If all else fails, accept your battle scars as a sacrifice well worth it. They tend to shrink within months of baby’s delivery.
5. Linea Nigra
Fancy name for the line that forms down the middle of your belly, usually in your second trimester. Many women have this line before pregnancy (Linea Alba), which turns to Linea Nigra as your bump grows and your muscles separate to make room for baby.
This line will fade a few months after baby is born.
6. Itchy Skin/Rashes
Borne from general skin sensitivity and thinning during pregnancy, skin can react to products or situations it never did before. Itchiness could stem from dry and stretching skin, especially on your bump. Tempting as it may be, try not to scratch as this can make it worse. Rather, apply a good moisturizer as mentioned above and rub in for soothing relief.
Rashes can appear and disappear for no apparent reason or due to heat. They can also be as a result of use of perfumed or highly engineered products that can cause an allergic reaction.
A worsening of pre-existing skin conditions like eczema is also likely to cause some itching. A low dose of hydrocortizone cream should help, but check with your doctor first. Using unscented or mild products may also help.
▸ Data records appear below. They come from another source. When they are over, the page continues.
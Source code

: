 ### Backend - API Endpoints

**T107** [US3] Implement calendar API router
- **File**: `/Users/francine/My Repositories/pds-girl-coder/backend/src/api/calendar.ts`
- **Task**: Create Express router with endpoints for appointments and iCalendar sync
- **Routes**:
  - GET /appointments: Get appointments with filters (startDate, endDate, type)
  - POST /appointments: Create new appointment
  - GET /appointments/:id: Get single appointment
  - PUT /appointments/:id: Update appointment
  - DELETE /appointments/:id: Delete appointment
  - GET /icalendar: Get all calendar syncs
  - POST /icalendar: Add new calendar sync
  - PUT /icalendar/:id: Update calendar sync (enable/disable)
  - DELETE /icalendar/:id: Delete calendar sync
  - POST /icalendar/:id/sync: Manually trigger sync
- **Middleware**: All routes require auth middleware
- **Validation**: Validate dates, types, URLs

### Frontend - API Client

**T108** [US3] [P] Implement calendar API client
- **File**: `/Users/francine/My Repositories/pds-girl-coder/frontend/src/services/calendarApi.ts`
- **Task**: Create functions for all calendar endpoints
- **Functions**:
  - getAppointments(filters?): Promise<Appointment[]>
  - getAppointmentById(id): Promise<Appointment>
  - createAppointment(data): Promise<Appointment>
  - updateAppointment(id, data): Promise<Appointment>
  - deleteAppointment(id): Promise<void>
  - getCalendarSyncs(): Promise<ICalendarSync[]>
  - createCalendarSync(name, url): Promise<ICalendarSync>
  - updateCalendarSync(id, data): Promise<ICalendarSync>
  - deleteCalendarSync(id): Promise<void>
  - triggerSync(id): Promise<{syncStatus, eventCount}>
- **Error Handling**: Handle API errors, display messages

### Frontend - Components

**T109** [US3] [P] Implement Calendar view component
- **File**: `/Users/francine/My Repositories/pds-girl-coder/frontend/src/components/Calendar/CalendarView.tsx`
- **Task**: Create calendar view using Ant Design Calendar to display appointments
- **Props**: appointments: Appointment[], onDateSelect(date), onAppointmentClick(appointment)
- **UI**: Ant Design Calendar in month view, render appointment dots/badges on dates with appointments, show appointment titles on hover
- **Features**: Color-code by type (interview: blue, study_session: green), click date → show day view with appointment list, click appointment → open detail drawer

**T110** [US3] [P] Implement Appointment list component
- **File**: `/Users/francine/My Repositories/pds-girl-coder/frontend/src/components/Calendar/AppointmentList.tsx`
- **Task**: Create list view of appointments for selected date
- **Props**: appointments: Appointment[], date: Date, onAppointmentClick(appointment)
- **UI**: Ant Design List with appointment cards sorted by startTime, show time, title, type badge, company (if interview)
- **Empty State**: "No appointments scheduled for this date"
PUPP is another common skin condition that causes rashes with significant itching. Again, the causes are not very clear but pose no risk to you or baby, who is certainly unaware of your rather annoying discomfort. Talk to your doctor in this case.
On the whole, every pregnancy is different. You may experience all or some of these skin problems or even more. Usually, all symptoms disappear at most few months after delivery. Then, you can work on getting your old self back. This is totally achievable with pure grit and determination.